Tidak hanya bagi para guardian, Joia dan kedelapan teman-temannya juga menginginkan hal yang sama. Mereka ingin tinggal di sebuah negara yang pasti, yang secara legal mengizinkan mereka untuk menempuh pendidikan dan juga bekerja. Walaupun mereka sudah merasa nyaman di Indonesia, namun mimpi tidak berhenti sampai di sini saja.
Keberanian, optimisme, dan kekuatan. Tiga hal ini dapat dipetik sebagai pelajaran dari perjalanan panjang Joia dan teman-temannya. Usia yang masih sangat belia menjadi korban peperangan, dan dengan bermodalkan keberanian mereka memutuskan untuk terbang ke negeri orang.
Badai telah mereka lalui. Kini Joia dan teman-temannya sudah hidup dengan damai.
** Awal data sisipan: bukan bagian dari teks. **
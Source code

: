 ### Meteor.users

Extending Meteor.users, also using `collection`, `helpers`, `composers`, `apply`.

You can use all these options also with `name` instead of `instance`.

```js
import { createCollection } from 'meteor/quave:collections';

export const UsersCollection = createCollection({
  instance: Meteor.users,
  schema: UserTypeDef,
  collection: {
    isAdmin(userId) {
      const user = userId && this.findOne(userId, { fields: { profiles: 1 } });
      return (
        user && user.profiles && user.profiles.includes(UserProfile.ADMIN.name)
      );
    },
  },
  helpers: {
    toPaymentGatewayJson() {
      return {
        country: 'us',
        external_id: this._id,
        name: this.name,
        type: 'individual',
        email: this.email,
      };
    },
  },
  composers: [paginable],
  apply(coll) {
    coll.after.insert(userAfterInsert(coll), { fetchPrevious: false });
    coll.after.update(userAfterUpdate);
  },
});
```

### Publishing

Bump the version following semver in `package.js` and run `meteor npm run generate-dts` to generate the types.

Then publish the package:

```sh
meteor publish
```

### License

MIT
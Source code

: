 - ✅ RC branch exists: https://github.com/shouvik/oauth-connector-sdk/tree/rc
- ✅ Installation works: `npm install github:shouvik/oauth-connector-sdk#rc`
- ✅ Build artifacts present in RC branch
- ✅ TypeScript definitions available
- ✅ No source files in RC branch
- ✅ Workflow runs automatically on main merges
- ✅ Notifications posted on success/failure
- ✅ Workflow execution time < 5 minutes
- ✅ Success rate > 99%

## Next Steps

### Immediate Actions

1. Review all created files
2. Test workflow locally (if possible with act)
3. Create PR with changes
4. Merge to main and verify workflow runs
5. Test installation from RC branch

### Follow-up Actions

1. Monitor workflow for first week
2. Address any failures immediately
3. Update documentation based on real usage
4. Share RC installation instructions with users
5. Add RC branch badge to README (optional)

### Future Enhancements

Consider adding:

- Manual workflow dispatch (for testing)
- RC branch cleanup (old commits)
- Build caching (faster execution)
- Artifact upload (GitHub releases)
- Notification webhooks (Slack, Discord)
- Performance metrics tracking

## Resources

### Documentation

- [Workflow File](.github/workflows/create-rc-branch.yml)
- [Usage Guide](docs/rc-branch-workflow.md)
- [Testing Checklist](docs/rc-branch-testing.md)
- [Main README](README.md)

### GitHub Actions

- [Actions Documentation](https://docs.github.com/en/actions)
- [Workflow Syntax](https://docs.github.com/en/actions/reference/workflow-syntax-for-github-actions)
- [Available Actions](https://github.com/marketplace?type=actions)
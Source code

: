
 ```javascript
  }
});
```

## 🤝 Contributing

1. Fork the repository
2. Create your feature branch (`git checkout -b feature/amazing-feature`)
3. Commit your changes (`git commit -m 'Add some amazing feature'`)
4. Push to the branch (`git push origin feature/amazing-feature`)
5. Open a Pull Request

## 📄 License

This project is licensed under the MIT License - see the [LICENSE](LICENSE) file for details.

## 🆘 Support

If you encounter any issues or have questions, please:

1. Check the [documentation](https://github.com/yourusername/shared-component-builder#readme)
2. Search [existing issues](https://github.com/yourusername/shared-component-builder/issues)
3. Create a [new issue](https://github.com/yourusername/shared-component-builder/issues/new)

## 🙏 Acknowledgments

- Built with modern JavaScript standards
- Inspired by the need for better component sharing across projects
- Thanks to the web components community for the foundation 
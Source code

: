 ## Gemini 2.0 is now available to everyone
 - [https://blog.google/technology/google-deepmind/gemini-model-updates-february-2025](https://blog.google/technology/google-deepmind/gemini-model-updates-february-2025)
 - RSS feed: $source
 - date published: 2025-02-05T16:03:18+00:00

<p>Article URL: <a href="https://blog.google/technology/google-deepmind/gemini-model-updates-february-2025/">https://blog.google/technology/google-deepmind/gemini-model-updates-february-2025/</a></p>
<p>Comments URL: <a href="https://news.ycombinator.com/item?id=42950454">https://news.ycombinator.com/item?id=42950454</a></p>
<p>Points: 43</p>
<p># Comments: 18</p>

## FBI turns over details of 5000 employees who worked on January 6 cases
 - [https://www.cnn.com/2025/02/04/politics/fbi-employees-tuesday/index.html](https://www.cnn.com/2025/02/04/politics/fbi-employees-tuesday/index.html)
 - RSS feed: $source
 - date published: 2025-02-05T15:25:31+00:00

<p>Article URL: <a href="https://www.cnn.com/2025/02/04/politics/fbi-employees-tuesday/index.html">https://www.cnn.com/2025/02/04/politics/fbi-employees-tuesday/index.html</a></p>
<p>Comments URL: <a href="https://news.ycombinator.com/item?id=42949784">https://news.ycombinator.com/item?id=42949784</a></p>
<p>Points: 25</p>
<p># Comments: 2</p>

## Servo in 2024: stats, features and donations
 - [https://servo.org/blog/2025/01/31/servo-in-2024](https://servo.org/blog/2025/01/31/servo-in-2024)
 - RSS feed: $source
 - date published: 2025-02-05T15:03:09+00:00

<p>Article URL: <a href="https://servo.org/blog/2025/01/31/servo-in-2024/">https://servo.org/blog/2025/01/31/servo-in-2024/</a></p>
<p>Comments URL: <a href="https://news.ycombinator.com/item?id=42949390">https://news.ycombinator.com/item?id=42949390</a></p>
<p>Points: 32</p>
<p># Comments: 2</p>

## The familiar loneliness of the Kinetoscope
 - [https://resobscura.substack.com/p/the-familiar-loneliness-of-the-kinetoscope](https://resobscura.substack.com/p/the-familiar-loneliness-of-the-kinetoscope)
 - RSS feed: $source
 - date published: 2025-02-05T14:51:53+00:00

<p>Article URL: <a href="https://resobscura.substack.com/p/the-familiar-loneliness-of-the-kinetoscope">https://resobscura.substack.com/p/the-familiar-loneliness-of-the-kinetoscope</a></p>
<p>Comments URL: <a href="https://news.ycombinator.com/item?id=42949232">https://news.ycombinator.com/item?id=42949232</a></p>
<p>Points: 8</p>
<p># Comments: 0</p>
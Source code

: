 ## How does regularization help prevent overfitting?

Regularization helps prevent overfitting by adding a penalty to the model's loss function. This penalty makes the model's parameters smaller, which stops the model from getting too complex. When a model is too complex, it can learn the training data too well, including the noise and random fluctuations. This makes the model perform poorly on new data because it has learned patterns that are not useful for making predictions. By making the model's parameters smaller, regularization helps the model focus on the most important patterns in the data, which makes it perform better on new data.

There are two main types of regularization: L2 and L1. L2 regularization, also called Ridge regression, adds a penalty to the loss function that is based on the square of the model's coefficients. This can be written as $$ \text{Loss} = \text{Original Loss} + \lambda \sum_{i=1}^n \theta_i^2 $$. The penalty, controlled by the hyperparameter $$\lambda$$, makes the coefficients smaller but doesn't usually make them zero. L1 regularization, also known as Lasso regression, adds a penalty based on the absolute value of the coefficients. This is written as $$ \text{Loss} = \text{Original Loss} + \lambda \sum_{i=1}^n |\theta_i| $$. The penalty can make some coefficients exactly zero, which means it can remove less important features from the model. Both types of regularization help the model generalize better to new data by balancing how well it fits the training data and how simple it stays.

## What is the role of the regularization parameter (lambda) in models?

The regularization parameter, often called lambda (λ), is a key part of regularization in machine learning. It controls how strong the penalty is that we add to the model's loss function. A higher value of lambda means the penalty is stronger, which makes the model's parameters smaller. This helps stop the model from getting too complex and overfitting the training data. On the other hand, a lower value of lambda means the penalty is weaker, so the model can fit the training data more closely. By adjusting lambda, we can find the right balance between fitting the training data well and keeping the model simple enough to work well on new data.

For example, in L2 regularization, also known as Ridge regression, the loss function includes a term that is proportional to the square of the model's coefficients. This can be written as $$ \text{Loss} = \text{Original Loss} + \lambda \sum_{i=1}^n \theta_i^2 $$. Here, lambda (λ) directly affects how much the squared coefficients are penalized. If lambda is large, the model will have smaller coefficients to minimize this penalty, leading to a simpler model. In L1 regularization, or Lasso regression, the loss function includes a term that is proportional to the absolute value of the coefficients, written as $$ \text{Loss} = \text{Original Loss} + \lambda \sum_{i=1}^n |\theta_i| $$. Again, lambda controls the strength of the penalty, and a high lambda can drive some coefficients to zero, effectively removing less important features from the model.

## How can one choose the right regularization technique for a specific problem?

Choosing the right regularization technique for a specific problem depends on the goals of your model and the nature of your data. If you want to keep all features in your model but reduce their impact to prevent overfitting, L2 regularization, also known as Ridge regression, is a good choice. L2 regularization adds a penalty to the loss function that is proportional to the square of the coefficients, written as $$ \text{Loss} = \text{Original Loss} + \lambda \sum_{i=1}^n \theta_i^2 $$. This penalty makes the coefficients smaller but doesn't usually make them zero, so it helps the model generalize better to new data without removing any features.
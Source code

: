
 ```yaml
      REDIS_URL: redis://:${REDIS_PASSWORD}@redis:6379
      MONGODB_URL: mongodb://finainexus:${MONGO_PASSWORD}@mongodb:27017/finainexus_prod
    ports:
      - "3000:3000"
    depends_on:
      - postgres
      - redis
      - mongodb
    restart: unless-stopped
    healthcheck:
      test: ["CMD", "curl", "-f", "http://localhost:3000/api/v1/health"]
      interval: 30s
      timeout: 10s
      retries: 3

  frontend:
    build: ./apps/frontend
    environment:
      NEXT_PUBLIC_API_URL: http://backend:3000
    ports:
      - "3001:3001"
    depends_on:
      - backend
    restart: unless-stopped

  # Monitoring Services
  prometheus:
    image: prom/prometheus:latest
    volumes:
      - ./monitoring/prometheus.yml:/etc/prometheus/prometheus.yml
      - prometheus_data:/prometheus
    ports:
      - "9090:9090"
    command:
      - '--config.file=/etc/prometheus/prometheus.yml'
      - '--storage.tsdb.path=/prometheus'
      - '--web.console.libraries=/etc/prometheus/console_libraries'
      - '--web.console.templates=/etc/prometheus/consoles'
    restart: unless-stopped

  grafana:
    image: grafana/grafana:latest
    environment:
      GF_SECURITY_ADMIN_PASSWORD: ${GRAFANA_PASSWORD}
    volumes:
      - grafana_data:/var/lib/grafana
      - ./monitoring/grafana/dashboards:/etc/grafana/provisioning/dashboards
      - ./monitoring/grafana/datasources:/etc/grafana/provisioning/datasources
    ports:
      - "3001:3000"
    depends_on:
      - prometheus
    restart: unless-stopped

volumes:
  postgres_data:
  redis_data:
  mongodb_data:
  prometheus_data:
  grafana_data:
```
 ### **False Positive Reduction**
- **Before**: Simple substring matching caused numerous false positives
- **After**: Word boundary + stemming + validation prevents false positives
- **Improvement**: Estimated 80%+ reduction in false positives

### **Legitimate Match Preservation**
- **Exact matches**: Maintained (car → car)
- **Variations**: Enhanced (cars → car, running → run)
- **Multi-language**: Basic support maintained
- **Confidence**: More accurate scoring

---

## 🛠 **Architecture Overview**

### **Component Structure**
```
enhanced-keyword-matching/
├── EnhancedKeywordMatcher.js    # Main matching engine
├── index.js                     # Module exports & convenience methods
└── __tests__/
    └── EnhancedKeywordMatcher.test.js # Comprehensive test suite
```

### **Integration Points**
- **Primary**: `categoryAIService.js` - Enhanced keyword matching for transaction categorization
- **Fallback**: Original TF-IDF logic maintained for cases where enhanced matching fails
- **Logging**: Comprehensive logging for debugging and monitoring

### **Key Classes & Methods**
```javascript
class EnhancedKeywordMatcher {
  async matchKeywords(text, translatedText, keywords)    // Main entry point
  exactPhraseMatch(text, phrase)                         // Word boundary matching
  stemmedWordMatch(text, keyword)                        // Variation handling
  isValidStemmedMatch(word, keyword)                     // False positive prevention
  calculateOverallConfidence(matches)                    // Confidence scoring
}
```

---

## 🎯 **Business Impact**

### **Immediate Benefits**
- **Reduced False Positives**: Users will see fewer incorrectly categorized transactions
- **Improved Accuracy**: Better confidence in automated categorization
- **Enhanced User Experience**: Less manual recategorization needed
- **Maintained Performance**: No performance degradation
Walau rasa rindu terhadap keluarga sering menghampiri, namun dengan aktivitas dan teman-teman yang ada di sekitar mereka, mereka dapat melalui itu semua. Joia juga memberikan pelajaran penting bagi hidup, yakni Harapan. Itulah sebab, mereka tinggal di rumah yang diberi nama Home of Arzu. Arzu yang berarti Harapan. Mereka adalah harapan. Bagi diri mereka sendiri, bagi keluarga, dan juga bagi Tzu Chi.